Zarina Bhimji: Black Pocket

Zarina Bhimji: Black Pocket

2 October 2020 - 10 April 2021
Galleries 4, 5 and 6, Al Mureijah Art Spaces
Sharjah Art Foundation
Location, contact

Curator: Hoor Al Qasimi

About Zarina Bhimji

Photos of the exhibition  


Sharjah Art Foundation presents the solo exhibition Zarina Bhimji: Black Pocket. For over 30 years, Bhimji’s work has staged enquiry into image, object, sound and language, searching for the universal in both its literal and abstract manifestations. Curated by Hoor Al Qasimi, Director of Sharjah Art Foundation, this exhibition presents the most in-depth survey of the artist’s work to date, featuring a number of her seminal works across film, photography and installation. Black Pocket is the artist’s first solo exhibition in the region.

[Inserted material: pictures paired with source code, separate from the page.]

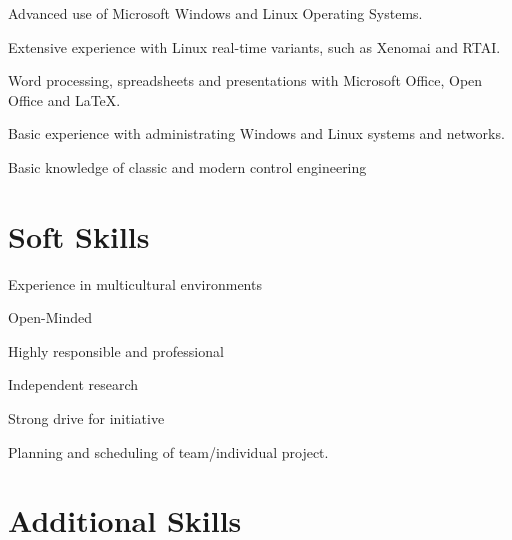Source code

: {
Advanced use of Microsoft Windows and Linux Operating Systems.

Extensive experience with Linux real-time variants, such as Xenomai and RTAI.

Word processing, spreadsheets and presentations with Microsoft Office, Open
Office and \LaTeX.

Basic experience with administrating Windows and Linux systems and networks.

Basic knowledge of classic and modern control engineering
}


\section*{Soft Skills}

{
Experience in multicultural environments

Open-Minded

Highly responsible and professional
}

{
Independent research

Strong drive for initiative

Planning and scheduling of team/individual project.
}

\section*{Additional Skills}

The exhibition examines the artist’s early exploration into forms of knowledge overlooked by established systems of order as well as her later exploration of architecture and landscape as arbiters of complex experience and emotion. Each project, embarked upon after meticulous research and recce trips spanning weeks at a time, sees Bhimji sympathetically inhabit sites via her practice; every location becomes an open-air studio, cleared of political or historic specificity. Unfolding across three galleries in the Foundation’s Aga Khan Award-nominated Al Mureijah Art Spaces, the exhibition resonates powerfully with the diverse historical and geographic connections of communities in Sharjah and the restored and repurposed heritage buildings where the exhibition is located.

‘Zarina Bhimji’s work encourages viewers to think beyond mainstream historical narratives, fusing autobiography, history and collective memory together. In combining her personal narrative with historical archives and post-colonial testimony, she creates a reflection on place and belonging,’ said Al Qasimi. ‘As the first major survey devoted to the artist’s work in the region, Black Pocket is a wonderful opportunity for audiences to experience her rich practice.’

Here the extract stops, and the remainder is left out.